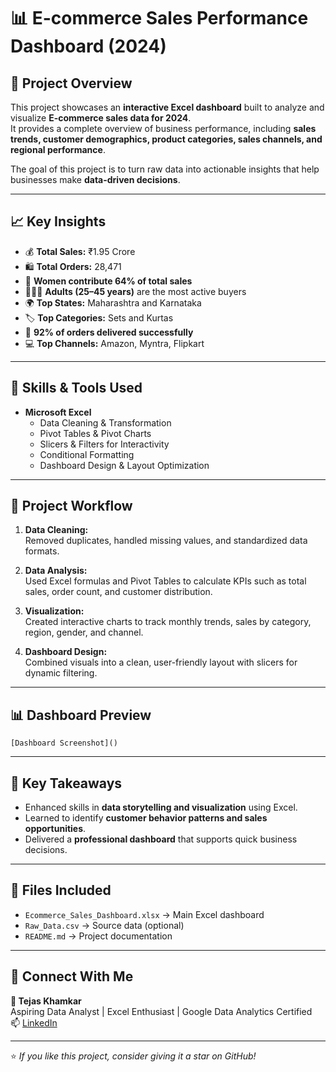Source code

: # 📊 E-commerce Sales Performance Dashboard (2024)

## 🚀 Project Overview
This project showcases an **interactive Excel dashboard** built to analyze and visualize **E-commerce sales data for 2024**.  
It provides a complete overview of business performance, including **sales trends, customer demographics, product categories, sales channels, and regional performance**.

The goal of this project is to turn raw data into actionable insights that help businesses make **data-driven decisions**.

---

## 📈 Key Insights
- 💰 **Total Sales:** ₹1.95 Crore  
- 🛍️ **Total Orders:** 28,471  
- 👩 **Women contribute 64% of total sales**  
- 🧑‍🤝‍🧑 **Adults (25–45 years)** are the most active buyers  
- 🌍 **Top States:** Maharashtra and Karnataka  
- 🏷️ **Top Categories:** Sets and Kurtas  
- 🚚 **92% of orders delivered successfully**  
- 💻 **Top Channels:** Amazon, Myntra, Flipkart  

---

## 🧠 Skills & Tools Used
- **Microsoft Excel**
  - Data Cleaning & Transformation  
  - Pivot Tables & Pivot Charts  
  - Slicers & Filters for Interactivity  
  - Conditional Formatting  
  - Dashboard Design & Layout Optimization  

---

## 🧩 Project Workflow
1. **Data Cleaning:**  
   Removed duplicates, handled missing values, and standardized data formats.  

2. **Data Analysis:**  
   Used Excel formulas and Pivot Tables to calculate KPIs such as total sales, order count, and customer distribution.  

3. **Visualization:**  
   Created interactive charts to track monthly trends, sales by category, region, gender, and channel.  

4. **Dashboard Design:**  
   Combined visuals into a clean, user-friendly layout with slicers for dynamic filtering.

---

## 📊 Dashboard Preview
 
`[Dashboard Screenshot]()`

---

## 🏁 Key Takeaways
- Enhanced skills in **data storytelling and visualization** using Excel.  
- Learned to identify **customer behavior patterns and sales opportunities**.  
- Delivered a **professional dashboard** that supports quick business decisions.

---

## 📂 Files Included
- `Ecommerce_Sales_Dashboard.xlsx` → Main Excel dashboard  
- `Raw_Data.csv` → Source data (optional)  
- `README.md` → Project documentation  

---

## 🔗 Connect With Me
**👤 Tejas Khamkar**  
Aspiring Data Analyst | Excel Enthusiast | Google Data Analytics Certified  
📫 [LinkedIn](www.linkedin.com/in/tejaskhamkar) 

---

⭐ *If you like this project, consider giving it a star on GitHub!*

|---|

▶ [GOAL OF THE EXERCISE]: Restate every line above exactly, omitting images.

▶ [SOLUTION]:
Source code

: # 📊 E-commerce Sales Performance Dashboard (2024)

## 🚀 Project Overview
This project showcases an **interactive Excel dashboard** built to analyze and visualize **E-commerce sales data for 2024**.  
It provides a complete overview of business performance, including **sales trends, customer demographics, product categories, sales channels, and regional performance**.

The goal of this project is to turn raw data into actionable insights that help businesses make **data-driven decisions**.

---

## 📈 Key Insights
- 💰 **Total Sales:** ₹1.95 Crore  
- 🛍️ **Total Orders:** 28,471  
- 👩 **Women contribute 64% of total sales**  
- 🧑‍🤝‍🧑 **Adults (25–45 years)** are the most active buyers  
- 🌍 **Top States:** Maharashtra and Karnataka  
- 🏷️ **Top Categories:** Sets and Kurtas  
- 🚚 **92% of orders delivered successfully**  
- 💻 **Top Channels:** Amazon, Myntra, Flipkart  

---

## 🧠 Skills & Tools Used
- **Microsoft Excel**
  - Data Cleaning & Transformation  
  - Pivot Tables & Pivot Charts  
  - Slicers & Filters for Interactivity  
  - Conditional Formatting  
  - Dashboard Design & Layout Optimization  

---

## 🧩 Project Workflow
1. **Data Cleaning:**  
   Removed duplicates, handled missing values, and standardized data formats.  

2. **Data Analysis:**  
   Used Excel formulas and Pivot Tables to calculate KPIs such as total sales, order count, and customer distribution.  

3. **Visualization:**  
   Created interactive charts to track monthly trends, sales by category, region, gender, and channel.  

4. **Dashboard Design:**  
   Combined visuals into a clean, user-friendly layout with slicers for dynamic filtering.

---

## 📊 Dashboard Preview
 
`[Dashboard Screenshot]()`

---

## 🏁 Key Takeaways
- Enhanced skills in **data storytelling and visualization** using Excel.  
- Learned to identify **customer behavior patterns and sales opportunities**.  
- Delivered a **professional dashboard** that supports quick business decisions.

---

## 📂 Files Included
- `Ecommerce_Sales_Dashboard.xlsx` → Main Excel dashboard  
- `Raw_Data.csv` → Source data (optional)  
- `README.md` → Project documentation  

---

## 🔗 Connect With Me
**👤 Tejas Khamkar**  
Aspiring Data Analyst | Excel Enthusiast | Google Data Analytics Certified  
📫 [LinkedIn](www.linkedin.com/in/tejaskhamkar) 

---

⭐ *If you like this project, consider giving it a star on GitHub!*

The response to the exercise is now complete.